-- PROBLEM --
The answer is every line in the data below that contains the word "participantes".

**** RECORDS ****

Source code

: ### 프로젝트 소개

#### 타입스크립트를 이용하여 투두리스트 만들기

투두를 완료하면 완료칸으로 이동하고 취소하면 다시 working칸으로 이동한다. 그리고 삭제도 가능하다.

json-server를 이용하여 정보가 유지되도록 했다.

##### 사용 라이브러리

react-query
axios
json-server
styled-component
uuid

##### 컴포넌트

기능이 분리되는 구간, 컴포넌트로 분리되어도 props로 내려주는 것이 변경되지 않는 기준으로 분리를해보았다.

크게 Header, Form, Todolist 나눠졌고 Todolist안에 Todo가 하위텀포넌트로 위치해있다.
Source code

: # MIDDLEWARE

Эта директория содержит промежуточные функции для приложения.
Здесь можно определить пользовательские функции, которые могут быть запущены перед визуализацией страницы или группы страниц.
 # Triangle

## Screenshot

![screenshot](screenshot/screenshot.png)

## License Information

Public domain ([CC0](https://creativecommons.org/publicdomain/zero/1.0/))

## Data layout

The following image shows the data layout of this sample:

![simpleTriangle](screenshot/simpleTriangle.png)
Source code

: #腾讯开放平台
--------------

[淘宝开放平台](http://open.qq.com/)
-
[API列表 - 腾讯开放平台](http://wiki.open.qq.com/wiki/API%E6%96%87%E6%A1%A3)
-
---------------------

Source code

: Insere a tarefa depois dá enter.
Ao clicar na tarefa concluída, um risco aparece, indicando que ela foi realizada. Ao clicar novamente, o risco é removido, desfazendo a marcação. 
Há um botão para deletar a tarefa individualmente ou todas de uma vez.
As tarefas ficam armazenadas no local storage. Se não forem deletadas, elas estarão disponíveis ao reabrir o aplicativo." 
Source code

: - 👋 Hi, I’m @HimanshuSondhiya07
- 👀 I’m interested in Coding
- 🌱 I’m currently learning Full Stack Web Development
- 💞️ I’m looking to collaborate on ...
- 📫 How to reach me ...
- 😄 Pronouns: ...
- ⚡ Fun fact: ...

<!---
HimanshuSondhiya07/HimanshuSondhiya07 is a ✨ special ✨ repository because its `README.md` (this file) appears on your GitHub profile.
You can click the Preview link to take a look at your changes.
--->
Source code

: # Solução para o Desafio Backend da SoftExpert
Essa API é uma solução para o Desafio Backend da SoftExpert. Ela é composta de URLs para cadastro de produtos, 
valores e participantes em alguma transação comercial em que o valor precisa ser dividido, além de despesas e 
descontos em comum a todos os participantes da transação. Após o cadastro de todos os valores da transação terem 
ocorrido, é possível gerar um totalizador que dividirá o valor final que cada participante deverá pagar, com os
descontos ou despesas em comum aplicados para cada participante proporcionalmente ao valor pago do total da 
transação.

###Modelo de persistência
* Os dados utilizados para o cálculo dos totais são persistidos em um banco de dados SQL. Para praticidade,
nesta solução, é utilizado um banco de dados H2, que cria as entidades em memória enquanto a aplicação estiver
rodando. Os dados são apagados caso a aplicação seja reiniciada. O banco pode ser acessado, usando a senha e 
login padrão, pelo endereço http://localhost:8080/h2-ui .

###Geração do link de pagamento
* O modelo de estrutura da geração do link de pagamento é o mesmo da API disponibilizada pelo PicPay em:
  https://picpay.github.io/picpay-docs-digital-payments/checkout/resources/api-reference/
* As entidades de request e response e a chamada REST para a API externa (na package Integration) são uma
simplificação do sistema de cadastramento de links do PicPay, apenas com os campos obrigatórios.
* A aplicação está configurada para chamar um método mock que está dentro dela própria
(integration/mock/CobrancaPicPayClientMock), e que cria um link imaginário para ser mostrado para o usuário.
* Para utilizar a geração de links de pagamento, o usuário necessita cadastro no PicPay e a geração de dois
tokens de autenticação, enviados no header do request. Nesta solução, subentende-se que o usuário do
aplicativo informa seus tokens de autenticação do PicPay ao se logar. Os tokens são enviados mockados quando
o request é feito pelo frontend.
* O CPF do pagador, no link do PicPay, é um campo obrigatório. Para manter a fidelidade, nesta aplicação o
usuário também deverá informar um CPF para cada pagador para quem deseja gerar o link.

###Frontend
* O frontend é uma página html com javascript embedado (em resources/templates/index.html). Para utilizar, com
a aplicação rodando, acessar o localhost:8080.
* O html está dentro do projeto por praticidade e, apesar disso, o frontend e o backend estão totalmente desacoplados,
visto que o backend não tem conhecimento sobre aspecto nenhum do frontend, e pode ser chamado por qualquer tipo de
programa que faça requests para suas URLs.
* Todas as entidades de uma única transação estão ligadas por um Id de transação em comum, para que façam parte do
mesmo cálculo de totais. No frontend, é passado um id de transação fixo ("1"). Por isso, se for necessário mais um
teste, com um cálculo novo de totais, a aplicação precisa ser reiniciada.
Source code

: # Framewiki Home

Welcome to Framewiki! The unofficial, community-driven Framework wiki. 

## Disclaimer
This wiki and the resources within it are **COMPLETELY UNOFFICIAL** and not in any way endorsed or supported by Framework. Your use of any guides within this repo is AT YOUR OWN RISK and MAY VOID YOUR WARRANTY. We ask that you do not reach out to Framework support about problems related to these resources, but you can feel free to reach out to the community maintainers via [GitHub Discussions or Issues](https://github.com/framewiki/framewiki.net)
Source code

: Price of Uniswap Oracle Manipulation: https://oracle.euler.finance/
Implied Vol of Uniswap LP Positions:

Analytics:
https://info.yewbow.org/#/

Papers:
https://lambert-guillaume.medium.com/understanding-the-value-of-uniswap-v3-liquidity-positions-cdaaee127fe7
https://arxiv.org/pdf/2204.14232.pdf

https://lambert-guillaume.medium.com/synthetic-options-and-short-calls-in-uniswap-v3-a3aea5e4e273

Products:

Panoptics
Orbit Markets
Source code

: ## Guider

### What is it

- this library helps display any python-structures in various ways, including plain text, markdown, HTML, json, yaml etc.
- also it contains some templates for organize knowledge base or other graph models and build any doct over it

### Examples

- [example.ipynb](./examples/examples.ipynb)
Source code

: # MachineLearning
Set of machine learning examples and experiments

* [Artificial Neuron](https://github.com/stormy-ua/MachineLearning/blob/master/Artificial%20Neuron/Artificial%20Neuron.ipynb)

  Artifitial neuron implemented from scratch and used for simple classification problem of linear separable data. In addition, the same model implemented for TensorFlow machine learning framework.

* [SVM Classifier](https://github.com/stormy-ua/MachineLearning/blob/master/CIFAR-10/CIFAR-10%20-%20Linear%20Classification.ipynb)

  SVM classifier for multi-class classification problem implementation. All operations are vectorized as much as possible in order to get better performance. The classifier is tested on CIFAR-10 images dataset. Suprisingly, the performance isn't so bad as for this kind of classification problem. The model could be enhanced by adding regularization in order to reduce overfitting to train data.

****

-- REPLY --
valores e participantes em alguma transação comercial em que o valor precisa ser dividido, além de despesas e 
descontos em comum a todos os participantes da transação. Após o cadastro de todos os valores da transação terem 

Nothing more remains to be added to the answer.